Every line below that carries the word "reuseport" needs to be copied.

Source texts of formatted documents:
───
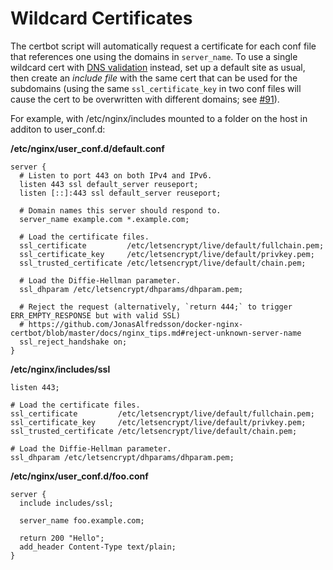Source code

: # Wildcard Certificates

The certbot script will automatically request a certificate for each conf file that references one using the domains in `server_name`. To use a single wildcard cert with [DNS validation](certbot_authenticators.md) instead, set up a default site as usual, then create an _include file_ with the same cert that can be used for the subdomains (using the same `ssl_certificate_key` in two conf files will cause the cert to be overwritten with different domains; see [#91](https://github.com/JonasAlfredsson/docker-nginx-certbot/issues/91)).

For example, with /etc/nginx/includes mounted to a folder on the host in additon to user_conf.d:

**/etc/nginx/user_conf.d/default.conf**

```nginx
server {
  # Listen to port 443 on both IPv4 and IPv6.
  listen 443 ssl default_server reuseport;
  listen [::]:443 ssl default_server reuseport;

  # Domain names this server should respond to.
  server_name example.com *.example.com;

  # Load the certificate files.
  ssl_certificate         /etc/letsencrypt/live/default/fullchain.pem;
  ssl_certificate_key     /etc/letsencrypt/live/default/privkey.pem;
  ssl_trusted_certificate /etc/letsencrypt/live/default/chain.pem;

  # Load the Diffie-Hellman parameter.
  ssl_dhparam /etc/letsencrypt/dhparams/dhparam.pem;

  # Reject the request (alternatively, `return 444;` to trigger ERR_EMPTY_RESPONSE but with valid SSL)
  # https://github.com/JonasAlfredsson/docker-nginx-certbot/blob/master/docs/nginx_tips.md#reject-unknown-server-name
  ssl_reject_handshake on;
}
```

**/etc/nginx/includes/ssl**

```nginx
listen 443;

# Load the certificate files.
ssl_certificate         /etc/letsencrypt/live/default/fullchain.pem;
ssl_certificate_key     /etc/letsencrypt/live/default/privkey.pem;
ssl_trusted_certificate /etc/letsencrypt/live/default/chain.pem;

# Load the Diffie-Hellman parameter.
ssl_dhparam /etc/letsencrypt/dhparams/dhparam.pem;
```

**/etc/nginx/user_conf.d/foo.conf**

```nginx
server {
  include includes/ssl;

  server_name foo.example.com;

  return 200 "Hello";
  add_header Content-Type text/plain;
}
```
───
▶ **Result of the task**:
  listen 443 ssl default_server reuseport;
  listen [::]:443 ssl default_server reuseport;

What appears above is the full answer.